In this example, we want to do some basic data validation. Let's define those:

Completeness Checks
- id (long): should not contain any missing values
- listing_url (string): should not contain any missing values
- last_review (string): should not contain any missing values
Consistency Checks
- last_review (string): date should be in the format YYYY-MM-DD
- listing_url (string): should be an url from airbnb (starting with https://www.airbnb.com/rooms/)
- latitude and longitude (double): should be within the range of -24 to -22 and -44 to -43 respectively
- room_type (string): frequent strings should be in the set of expected values
Statistics Checks
- reviews_per_month (double): standard deviation should be in expected range

Installing the extra dependency¶

As we want to enable users to have exactly what they need to use from whylogs, the pyspark integration comes as an extra dependency. In order to have it available, simply uncomment and run the following cell:

In [1]:

# Note: you may need to restart the kernel to use updated packages.
%pip install 'whylogs[spark]'

Initializing a SparkSession¶

Here we will initialize a SparkSession. I'm also setting the pyarrow execution config, because it makes our methods even more performant.

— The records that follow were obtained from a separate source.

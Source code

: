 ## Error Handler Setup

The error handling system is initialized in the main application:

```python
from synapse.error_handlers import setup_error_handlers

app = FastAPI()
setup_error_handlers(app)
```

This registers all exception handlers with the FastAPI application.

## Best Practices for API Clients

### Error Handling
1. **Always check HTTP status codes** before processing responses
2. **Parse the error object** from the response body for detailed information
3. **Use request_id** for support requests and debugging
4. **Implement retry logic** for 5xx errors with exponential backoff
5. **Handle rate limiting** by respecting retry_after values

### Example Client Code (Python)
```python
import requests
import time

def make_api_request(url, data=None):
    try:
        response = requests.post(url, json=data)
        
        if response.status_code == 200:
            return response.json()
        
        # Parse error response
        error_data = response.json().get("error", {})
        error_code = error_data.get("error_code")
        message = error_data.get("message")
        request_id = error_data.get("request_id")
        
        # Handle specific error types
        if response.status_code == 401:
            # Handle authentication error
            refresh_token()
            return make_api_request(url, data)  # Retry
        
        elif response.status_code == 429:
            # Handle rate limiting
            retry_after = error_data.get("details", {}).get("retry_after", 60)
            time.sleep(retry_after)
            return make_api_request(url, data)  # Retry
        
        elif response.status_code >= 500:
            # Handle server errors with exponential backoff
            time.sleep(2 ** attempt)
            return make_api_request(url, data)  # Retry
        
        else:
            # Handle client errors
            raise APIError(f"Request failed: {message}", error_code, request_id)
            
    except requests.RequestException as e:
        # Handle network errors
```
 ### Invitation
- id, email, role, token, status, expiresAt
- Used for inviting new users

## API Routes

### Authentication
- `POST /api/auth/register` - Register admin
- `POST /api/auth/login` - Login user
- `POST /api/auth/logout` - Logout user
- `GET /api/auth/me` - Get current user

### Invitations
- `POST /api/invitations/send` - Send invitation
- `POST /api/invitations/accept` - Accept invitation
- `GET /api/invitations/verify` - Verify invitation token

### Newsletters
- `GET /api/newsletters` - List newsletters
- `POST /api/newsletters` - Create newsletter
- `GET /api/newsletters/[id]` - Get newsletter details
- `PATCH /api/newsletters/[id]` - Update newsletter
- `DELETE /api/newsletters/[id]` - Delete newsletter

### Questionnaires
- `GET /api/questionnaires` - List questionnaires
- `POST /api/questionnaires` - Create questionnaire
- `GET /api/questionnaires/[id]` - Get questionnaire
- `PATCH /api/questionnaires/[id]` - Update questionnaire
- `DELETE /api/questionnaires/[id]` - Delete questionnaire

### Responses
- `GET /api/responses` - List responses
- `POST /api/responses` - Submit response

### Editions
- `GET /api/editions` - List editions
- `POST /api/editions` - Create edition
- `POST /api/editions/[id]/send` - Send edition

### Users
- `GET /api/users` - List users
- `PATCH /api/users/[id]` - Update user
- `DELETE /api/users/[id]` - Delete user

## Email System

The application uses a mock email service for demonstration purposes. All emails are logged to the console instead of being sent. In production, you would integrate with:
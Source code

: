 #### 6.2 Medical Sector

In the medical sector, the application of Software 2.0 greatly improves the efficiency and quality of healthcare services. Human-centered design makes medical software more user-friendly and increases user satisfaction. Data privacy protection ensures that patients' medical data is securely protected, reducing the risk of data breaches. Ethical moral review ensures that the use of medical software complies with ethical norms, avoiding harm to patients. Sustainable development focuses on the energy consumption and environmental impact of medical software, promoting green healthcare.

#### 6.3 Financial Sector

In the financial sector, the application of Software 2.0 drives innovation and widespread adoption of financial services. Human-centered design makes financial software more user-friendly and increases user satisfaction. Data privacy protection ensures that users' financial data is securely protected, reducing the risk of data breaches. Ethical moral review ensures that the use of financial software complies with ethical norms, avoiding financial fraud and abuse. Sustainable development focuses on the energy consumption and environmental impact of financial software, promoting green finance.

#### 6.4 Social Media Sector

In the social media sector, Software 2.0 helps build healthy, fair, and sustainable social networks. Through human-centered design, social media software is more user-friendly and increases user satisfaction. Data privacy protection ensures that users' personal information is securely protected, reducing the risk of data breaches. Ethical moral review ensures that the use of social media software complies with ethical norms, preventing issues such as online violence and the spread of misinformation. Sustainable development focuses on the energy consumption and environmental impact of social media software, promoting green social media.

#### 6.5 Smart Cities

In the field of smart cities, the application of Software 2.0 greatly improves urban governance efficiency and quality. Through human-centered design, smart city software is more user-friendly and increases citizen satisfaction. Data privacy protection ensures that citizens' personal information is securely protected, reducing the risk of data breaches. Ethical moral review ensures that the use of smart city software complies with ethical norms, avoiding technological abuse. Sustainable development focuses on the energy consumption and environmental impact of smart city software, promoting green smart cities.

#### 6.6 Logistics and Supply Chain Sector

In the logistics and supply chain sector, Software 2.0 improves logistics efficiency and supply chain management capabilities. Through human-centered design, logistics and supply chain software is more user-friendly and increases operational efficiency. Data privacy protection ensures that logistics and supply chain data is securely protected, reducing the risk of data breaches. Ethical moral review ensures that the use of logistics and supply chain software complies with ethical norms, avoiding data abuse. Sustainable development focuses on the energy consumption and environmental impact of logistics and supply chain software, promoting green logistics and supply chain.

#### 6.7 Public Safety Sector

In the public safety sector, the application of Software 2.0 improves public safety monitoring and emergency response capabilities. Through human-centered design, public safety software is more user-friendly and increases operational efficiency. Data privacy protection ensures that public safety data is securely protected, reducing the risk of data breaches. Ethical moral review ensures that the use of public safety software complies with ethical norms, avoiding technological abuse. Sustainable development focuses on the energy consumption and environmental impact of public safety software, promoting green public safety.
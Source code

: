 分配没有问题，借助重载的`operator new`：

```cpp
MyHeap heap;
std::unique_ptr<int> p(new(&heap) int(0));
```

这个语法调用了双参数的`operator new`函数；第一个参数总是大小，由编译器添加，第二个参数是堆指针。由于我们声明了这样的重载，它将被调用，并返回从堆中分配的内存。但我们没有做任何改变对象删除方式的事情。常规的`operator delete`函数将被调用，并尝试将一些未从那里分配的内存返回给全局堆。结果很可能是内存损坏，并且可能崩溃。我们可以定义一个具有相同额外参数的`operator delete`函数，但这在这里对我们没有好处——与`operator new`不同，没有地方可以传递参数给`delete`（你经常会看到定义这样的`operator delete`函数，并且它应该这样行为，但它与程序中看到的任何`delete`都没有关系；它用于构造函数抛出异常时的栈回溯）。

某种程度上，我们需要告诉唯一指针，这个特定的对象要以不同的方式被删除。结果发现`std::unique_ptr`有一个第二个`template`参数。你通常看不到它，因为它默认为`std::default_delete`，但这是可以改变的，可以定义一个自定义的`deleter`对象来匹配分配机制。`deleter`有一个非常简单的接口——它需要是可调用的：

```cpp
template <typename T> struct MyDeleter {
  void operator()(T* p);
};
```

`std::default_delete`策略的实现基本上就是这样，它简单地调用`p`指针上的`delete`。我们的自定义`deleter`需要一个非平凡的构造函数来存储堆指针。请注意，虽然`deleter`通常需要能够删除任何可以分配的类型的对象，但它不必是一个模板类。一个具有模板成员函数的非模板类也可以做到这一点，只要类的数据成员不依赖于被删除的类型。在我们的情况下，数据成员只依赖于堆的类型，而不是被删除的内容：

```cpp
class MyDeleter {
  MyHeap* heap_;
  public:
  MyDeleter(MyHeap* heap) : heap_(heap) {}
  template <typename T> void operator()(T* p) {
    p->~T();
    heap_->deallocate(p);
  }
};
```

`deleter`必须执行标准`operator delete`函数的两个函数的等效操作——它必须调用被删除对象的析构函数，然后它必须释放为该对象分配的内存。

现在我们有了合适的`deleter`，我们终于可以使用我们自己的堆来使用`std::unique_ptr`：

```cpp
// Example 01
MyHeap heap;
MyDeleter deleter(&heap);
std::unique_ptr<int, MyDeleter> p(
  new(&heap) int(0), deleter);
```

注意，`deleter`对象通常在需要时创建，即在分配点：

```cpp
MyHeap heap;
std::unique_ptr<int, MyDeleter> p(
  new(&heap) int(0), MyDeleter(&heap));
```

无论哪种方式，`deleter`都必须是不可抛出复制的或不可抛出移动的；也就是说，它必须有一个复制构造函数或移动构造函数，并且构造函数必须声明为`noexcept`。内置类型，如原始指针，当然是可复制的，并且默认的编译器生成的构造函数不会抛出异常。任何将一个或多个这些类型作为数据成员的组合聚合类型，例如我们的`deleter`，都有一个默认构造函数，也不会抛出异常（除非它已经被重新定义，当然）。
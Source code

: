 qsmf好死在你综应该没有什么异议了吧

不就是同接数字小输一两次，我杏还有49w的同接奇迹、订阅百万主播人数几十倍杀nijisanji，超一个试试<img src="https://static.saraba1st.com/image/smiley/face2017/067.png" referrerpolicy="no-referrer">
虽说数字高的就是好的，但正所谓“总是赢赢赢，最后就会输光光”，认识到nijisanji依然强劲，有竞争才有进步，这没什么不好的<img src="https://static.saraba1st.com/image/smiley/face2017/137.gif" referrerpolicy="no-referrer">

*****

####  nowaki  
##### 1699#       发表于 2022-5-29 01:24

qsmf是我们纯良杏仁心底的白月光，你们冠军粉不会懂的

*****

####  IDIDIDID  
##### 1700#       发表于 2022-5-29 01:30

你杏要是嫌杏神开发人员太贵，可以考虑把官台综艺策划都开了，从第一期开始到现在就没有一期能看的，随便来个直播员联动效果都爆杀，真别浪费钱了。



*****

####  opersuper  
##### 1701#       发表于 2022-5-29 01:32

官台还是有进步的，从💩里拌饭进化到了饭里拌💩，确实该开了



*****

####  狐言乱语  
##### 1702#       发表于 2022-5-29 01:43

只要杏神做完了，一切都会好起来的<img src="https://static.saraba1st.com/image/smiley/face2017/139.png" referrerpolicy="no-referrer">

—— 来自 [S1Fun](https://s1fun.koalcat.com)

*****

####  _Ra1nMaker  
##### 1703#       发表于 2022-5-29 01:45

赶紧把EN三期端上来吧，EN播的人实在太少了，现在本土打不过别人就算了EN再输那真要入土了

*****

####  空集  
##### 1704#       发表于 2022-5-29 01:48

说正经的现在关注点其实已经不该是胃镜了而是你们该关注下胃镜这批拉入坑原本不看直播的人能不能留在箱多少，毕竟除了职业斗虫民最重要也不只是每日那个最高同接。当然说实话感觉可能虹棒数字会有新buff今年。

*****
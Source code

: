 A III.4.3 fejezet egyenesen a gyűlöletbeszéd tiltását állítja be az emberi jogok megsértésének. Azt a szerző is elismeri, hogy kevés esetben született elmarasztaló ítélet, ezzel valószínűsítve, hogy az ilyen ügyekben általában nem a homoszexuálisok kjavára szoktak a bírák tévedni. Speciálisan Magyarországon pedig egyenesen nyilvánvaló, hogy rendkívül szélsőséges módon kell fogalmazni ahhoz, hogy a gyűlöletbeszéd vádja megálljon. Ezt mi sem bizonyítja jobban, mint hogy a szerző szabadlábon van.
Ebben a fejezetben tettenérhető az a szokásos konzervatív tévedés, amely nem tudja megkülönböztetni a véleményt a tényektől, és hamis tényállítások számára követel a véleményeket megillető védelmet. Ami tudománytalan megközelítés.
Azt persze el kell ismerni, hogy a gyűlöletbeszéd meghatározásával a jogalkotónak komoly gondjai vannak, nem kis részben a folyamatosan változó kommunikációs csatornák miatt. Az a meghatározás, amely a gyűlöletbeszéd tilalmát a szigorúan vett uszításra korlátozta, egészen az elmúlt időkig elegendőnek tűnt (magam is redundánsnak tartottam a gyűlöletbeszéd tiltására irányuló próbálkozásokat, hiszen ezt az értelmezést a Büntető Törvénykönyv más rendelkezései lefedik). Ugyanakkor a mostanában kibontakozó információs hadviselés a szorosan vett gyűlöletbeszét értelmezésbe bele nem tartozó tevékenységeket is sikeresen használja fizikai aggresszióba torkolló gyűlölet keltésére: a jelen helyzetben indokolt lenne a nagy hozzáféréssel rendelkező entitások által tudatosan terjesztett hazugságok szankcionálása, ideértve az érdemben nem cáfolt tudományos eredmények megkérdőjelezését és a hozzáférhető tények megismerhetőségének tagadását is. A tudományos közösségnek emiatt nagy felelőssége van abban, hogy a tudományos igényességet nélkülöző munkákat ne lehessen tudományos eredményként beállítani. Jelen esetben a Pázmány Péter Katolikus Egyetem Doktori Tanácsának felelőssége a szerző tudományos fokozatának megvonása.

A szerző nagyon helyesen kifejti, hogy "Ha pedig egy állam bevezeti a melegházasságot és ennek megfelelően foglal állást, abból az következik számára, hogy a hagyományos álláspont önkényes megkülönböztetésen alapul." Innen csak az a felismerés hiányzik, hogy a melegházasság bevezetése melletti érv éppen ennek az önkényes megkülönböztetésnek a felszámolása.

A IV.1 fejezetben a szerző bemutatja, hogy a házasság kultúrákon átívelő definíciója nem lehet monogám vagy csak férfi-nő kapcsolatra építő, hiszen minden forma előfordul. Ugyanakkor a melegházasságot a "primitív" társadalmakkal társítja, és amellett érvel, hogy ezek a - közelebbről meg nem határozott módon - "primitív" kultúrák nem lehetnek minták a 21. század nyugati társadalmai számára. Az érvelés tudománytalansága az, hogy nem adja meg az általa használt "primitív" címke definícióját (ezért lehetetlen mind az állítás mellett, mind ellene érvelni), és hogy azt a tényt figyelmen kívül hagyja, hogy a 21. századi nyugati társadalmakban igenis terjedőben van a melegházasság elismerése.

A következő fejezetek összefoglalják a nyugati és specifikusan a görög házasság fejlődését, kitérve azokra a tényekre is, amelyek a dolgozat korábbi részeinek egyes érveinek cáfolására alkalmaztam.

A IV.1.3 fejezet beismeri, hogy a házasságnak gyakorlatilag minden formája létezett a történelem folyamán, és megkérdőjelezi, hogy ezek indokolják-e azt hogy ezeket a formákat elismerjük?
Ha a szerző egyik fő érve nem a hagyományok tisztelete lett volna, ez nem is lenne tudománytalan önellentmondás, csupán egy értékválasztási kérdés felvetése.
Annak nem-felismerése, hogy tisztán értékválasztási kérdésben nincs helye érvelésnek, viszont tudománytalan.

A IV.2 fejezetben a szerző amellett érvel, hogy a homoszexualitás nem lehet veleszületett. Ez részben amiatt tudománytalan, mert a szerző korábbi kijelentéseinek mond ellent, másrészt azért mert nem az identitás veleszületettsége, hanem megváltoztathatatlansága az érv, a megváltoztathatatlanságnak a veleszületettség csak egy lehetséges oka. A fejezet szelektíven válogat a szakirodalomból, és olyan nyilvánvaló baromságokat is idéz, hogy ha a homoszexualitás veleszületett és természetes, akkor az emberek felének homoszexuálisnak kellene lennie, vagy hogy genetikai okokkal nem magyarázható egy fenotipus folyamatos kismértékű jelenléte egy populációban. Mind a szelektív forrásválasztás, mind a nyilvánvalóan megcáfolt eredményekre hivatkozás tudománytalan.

IMPORTANT: Make sure you have Spark 3.0+ available in your environment, as our implementation relies on it for a smoother integration

In [ ]:

from pyspark.sql import SparkSession

spark = SparkSession.builder.appName('whylogs-testing').getOrCreate()
arrow_config_key = "spark.sql.execution.arrow.pyspark.enabled"
spark.conf.set(arrow_config_key, "true")

Creating the PySpark dataframe¶

This is a relatively small dataset, so we can run this example locally.

In [3]:

from pyspark import SparkFiles

data_url = "https://whylabs-public.s3.us-west-2.amazonaws.com/whylogs_examples/Listings/airbnb_listings.parquet"
spark.sparkContext.addFile(data_url)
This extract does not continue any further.